▸ **Input**:

..............................

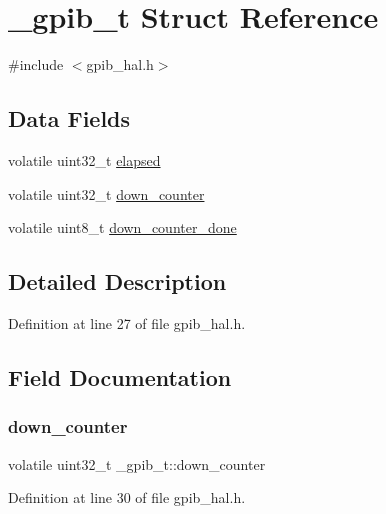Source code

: \hypertarget{struct__gpib__t}{}\section{\+\_\+gpib\+\_\+t Struct Reference}
\label{struct__gpib__t}


{\ttfamily \#include $<$gpib\+\_\+hal.\+h$>$}

\subsection*{Data Fields}
\begin{DoxyCompactItemize}
\item 
volatile uint32\+\_\+t \hyperlink{struct__gpib__t_a99a38aef880eb075f625f33d7bac31dd}{elapsed}
\item 
volatile uint32\+\_\+t \hyperlink{struct__gpib__t_a21ed3be06f76b0a5237b5e64bc2e8793}{down\+\_\+counter}
\item 
volatile uint8\+\_\+t \hyperlink{struct__gpib__t_af2622dd8668ecb24c42a2da2d8956538}{down\+\_\+counter\+\_\+done}
\end{DoxyCompactItemize}


\subsection{Detailed Description}


Definition at line 27 of file gpib\+\_\+hal.\+h.



\subsection{Field Documentation}
\mbox{\label{struct__gpib__t_a21ed3be06f76b0a5237b5e64bc2e8793}} 
\subsubsection{\texorpdfstring{down\+\_\+counter}{down\_counter}}
{\footnotesize\ttfamily volatile uint32\+\_\+t \+\_\+gpib\+\_\+t\+::down\+\_\+counter}



Definition at line 30 of file gpib\+\_\+hal.\+h.



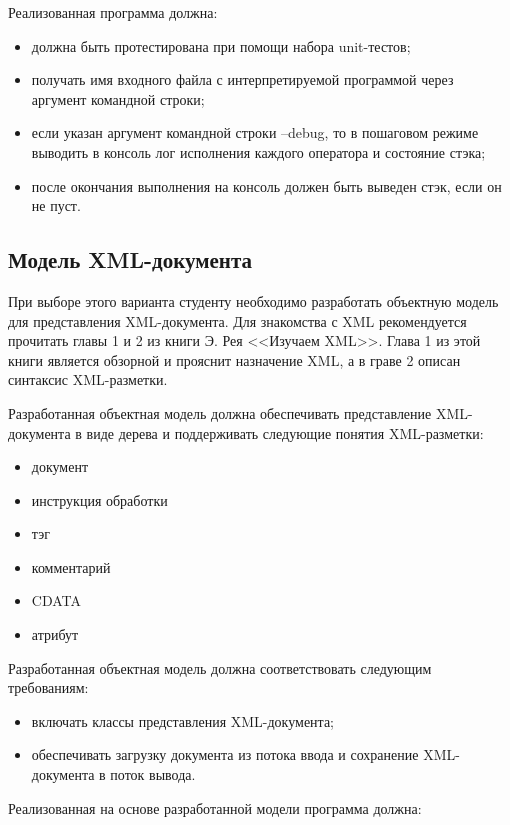 \documentclass[a4paper,12pt]{article}
\begin{document}
Реализованная программа должна:

\begin{itemize}
\item должна быть протестирована при помощи набора unit-тестов;
\item получать имя входного файла с интерпретируемой программой через
  аргумент командной строки;
\item если указан аргумент командной строки –debug, то в пошаговом режиме
  выводить в консоль лог исполнения каждого оператора и состояние
  стэка;
\item после окончания выполнения на консоль должен быть выведен стэк,
  если он не пуст.
\end{itemize}

\subsection{Модель XML-документа}

При выборе этого варианта студенту необходимо разработать объектную
модель для представления XML-документа. Для знакомства с XML
рекомендуется прочитать главы 1 и 2 из книги Э. Рея <<Изучаем
XML>>. Глава 1 из этой книги является обзорной и прояснит назначение
XML, а в граве 2 описан синтаксис XML-разметки.

Разработанная объектная модель должна обеспечивать представление
XML-документа в виде дерева и поддерживать следующие понятия
XML-разметки:

\begin{itemize}
\item документ
\item инструкция обработки
\item тэг
\item комментарий
\item CDATA
\item атрибут
\end{itemize}

Разработанная объектная модель должна соответствовать следующим требованиям: 

\begin{itemize}
\item включать классы представления XML-документа;
\item обеспечивать загрузку документа из потока ввода и сохранение
  XML-документа в поток вывода.
\end{itemize}

Реализованная на основе разработанной модели программа должна: 
\end{document}
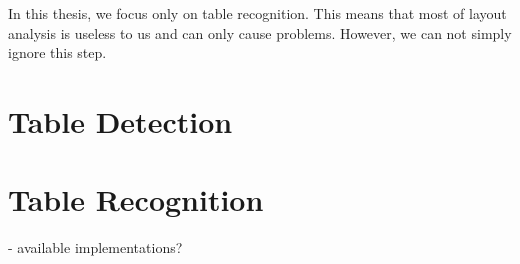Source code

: In this thesis, we focus only on table recognition. This means that most of layout analysis is useless to us and can only cause problems. However, we can not simply ignore this step. 

\section{Table Detection}


\section{Table Recognition}

- available implementations? 






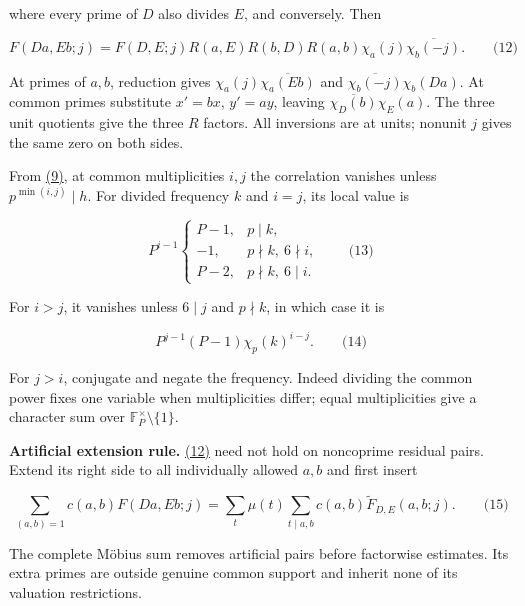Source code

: where every prime of \(D\) also divides \(E\), and conversely. Then

\hypertarget{cf:eq:A.16}{}

\label{cf:eq:A.16}

\[
F(Da,Eb;j)=F(D,E;j)R(a,E)R(b,D)R(a,b)
 \chi_a(j)\overline{\chi_b(-j)}.
\qquad\text{(12)}
\]

At primes of \(a,b\), reduction gives \(\chi_a(j)\overline{\chi_a(Eb)}\) and \(\overline{\chi_b(-j)}\chi_b(Da)\). At common primes substitute \(x'=bx\), \(y'=ay\), leaving \(\overline{\chi_D(b)}\chi_E(a)\). The three unit quotients give the three \(R\) factors. All inversions are at units; nonunit \(j\) gives the same zero on both sides.

From \protect\hyperlink{cf:eq:A.13}{(9)}, at common multiplicities \(i,j\) the correlation vanishes unless \(p^{\min(i,j)}\mid h\). For divided frequency \(k\) and \(i=j\), its local value is

\hypertarget{cf:eq:A.17}{}

\label{cf:eq:A.17}

\[
P^{i-1}\begin{cases}
P-1,&p\mid k,\\
-1,&p\nmid k,\ 6\nmid i,\\
P-2,&p\nmid k,\ 6\mid i.
\end{cases}
\qquad\text{(13)}
\]

For \(i>j\), it vanishes unless \(6\mid j\) and \(p\nmid k\), in which case it is

\hypertarget{cf:eq:A.18}{}

\label{cf:eq:A.18}

\[
P^{j-1}(P-1)\chi_p(k)^{i-j}.
\qquad\text{(14)}
\]

For \(j>i\), conjugate and negate the frequency. Indeed dividing the common power fixes one variable when multiplicities differ; equal multiplicities give a character sum over \(\mathbb F_P^\times\setminus\{1\}\).

\textbf{Artificial extension rule.} \protect\hyperlink{cf:eq:A.16}{(12)} need not hold on noncoprime residual pairs. Extend its right side to all individually allowed \(a,b\) and first insert

\hypertarget{cf:eq:A.19}{}

\label{cf:eq:A.19}

\[
\sum_{(a,b)=1}c(a,b)F(Da,Eb;j)
=\sum_t\mu(t)\sum_{t\mid a,b}c(a,b)\widetilde F_{D,E}(a,b;j).
\qquad\text{(15)}
\]

The complete Möbius sum removes artificial pairs before factorwise estimates. Its extra primes are outside genuine common support and inherit none of its valuation restrictions.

..............................

▸ **Goal of the exercise**: Start at the first line and set down all of the data exactly, passing over the pictures.

▸ **Solution for this task**:
Source code

: \hypertarget{struct__gpib__t}{}\section{\+\_\+gpib\+\_\+t Struct Reference}
\label{struct__gpib__t}


{\ttfamily \#include $<$gpib\+\_\+hal.\+h$>$}

\subsection*{Data Fields}
\begin{DoxyCompactItemize}
\item 
volatile uint32\+\_\+t \hyperlink{struct__gpib__t_a99a38aef880eb075f625f33d7bac31dd}{elapsed}
\item 
volatile uint32\+\_\+t \hyperlink{struct__gpib__t_a21ed3be06f76b0a5237b5e64bc2e8793}{down\+\_\+counter}
\item 
volatile uint8\+\_\+t \hyperlink{struct__gpib__t_af2622dd8668ecb24c42a2da2d8956538}{down\+\_\+counter\+\_\+done}
\end{DoxyCompactItemize}


\subsection{Detailed Description}


Definition at line 27 of file gpib\+\_\+hal.\+h.



\subsection{Field Documentation}
\mbox{\label{struct__gpib__t_a21ed3be06f76b0a5237b5e64bc2e8793}} 
\subsubsection{\texorpdfstring{down\+\_\+counter}{down\_counter}}
{\footnotesize\ttfamily volatile uint32\+\_\+t \+\_\+gpib\+\_\+t\+::down\+\_\+counter}



Definition at line 30 of file gpib\+\_\+hal.\+h.



 \documentclass[a4paper,12pt]{article}
\begin{document}
Реализованная программа должна:

\begin{itemize}
\item должна быть протестирована при помощи набора unit-тестов;
\item получать имя входного файла с интерпретируемой программой через
  аргумент командной строки;
\item если указан аргумент командной строки –debug, то в пошаговом режиме
  выводить в консоль лог исполнения каждого оператора и состояние
  стэка;
\item после окончания выполнения на консоль должен быть выведен стэк,
  если он не пуст.
\end{itemize}

\subsection{Модель XML-документа}

При выборе этого варианта студенту необходимо разработать объектную
модель для представления XML-документа. Для знакомства с XML
рекомендуется прочитать главы 1 и 2 из книги Э. Рея <<Изучаем
XML>>. Глава 1 из этой книги является обзорной и прояснит назначение
XML, а в граве 2 описан синтаксис XML-разметки.

Разработанная объектная модель должна обеспечивать представление
XML-документа в виде дерева и поддерживать следующие понятия
XML-разметки:

\begin{itemize}
\item документ
\item инструкция обработки
\item тэг
\item комментарий
\item CDATA
\item атрибут
\end{itemize}

Разработанная объектная модель должна соответствовать следующим требованиям: 

\begin{itemize}
\item включать классы представления XML-документа;
\item обеспечивать загрузку документа из потока ввода и сохранение
  XML-документа в поток вывода.
\end{itemize}

Реализованная на основе разработанной модели программа должна: 
\end{document}
Source code

: In this thesis, we focus only on table recognition. This means that most of layout analysis is useless to us and can only cause problems. However, we can not simply ignore this step. 

\section{Table Detection}


\section{Table Recognition}

- available implementations? 






Source code

: where every prime of \(D\) also divides \(E\), and conversely. Then

\hypertarget{cf:eq:A.16}{}

\label{cf:eq:A.16}

\[
F(Da,Eb;j)=F(D,E;j)R(a,E)R(b,D)R(a,b)
 \chi_a(j)\overline{\chi_b(-j)}.
\qquad\text{(12)}
\]

At primes of \(a,b\), reduction gives \(\chi_a(j)\overline{\chi_a(Eb)}\) and \(\overline{\chi_b(-j)}\chi_b(Da)\). At common primes substitute \(x'=bx\), \(y'=ay\), leaving \(\overline{\chi_D(b)}\chi_E(a)\). The three unit quotients give the three \(R\) factors. All inversions are at units; nonunit \(j\) gives the same zero on both sides.

From \protect\hyperlink{cf:eq:A.13}{(9)}, at common multiplicities \(i,j\) the correlation vanishes unless \(p^{\min(i,j)}\mid h\). For divided frequency \(k\) and \(i=j\), its local value is

\hypertarget{cf:eq:A.17}{}

\label{cf:eq:A.17}

\[
P^{i-1}\begin{cases}
P-1,&p\mid k,\\
-1,&p\nmid k,\ 6\nmid i,\\
P-2,&p\nmid k,\ 6\mid i.
\end{cases}
\qquad\text{(13)}
\]

For \(i>j\), it vanishes unless \(6\mid j\) and \(p\nmid k\), in which case it is

\hypertarget{cf:eq:A.18}{}

\label{cf:eq:A.18}

\[
P^{j-1}(P-1)\chi_p(k)^{i-j}.
\qquad\text{(14)}
\]

For \(j>i\), conjugate and negate the frequency. Indeed dividing the common power fixes one variable when multiplicities differ; equal multiplicities give a character sum over \(\mathbb F_P^\times\setminus\{1\}\).

\textbf{Artificial extension rule.} \protect\hyperlink{cf:eq:A.16}{(12)} need not hold on noncoprime residual pairs. Extend its right side to all individually allowed \(a,b\) and first insert

\hypertarget{cf:eq:A.19}{}

\label{cf:eq:A.19}

\[
\sum_{(a,b)=1}c(a,b)F(Da,Eb;j)
=\sum_t\mu(t)\sum_{t\mid a,b}c(a,b)\widetilde F_{D,E}(a,b;j).
\qquad\text{(15)}
\]

The complete Möbius sum removes artificial pairs before factorwise estimates. Its extra primes are outside genuine common support and inherit none of its valuation restrictions.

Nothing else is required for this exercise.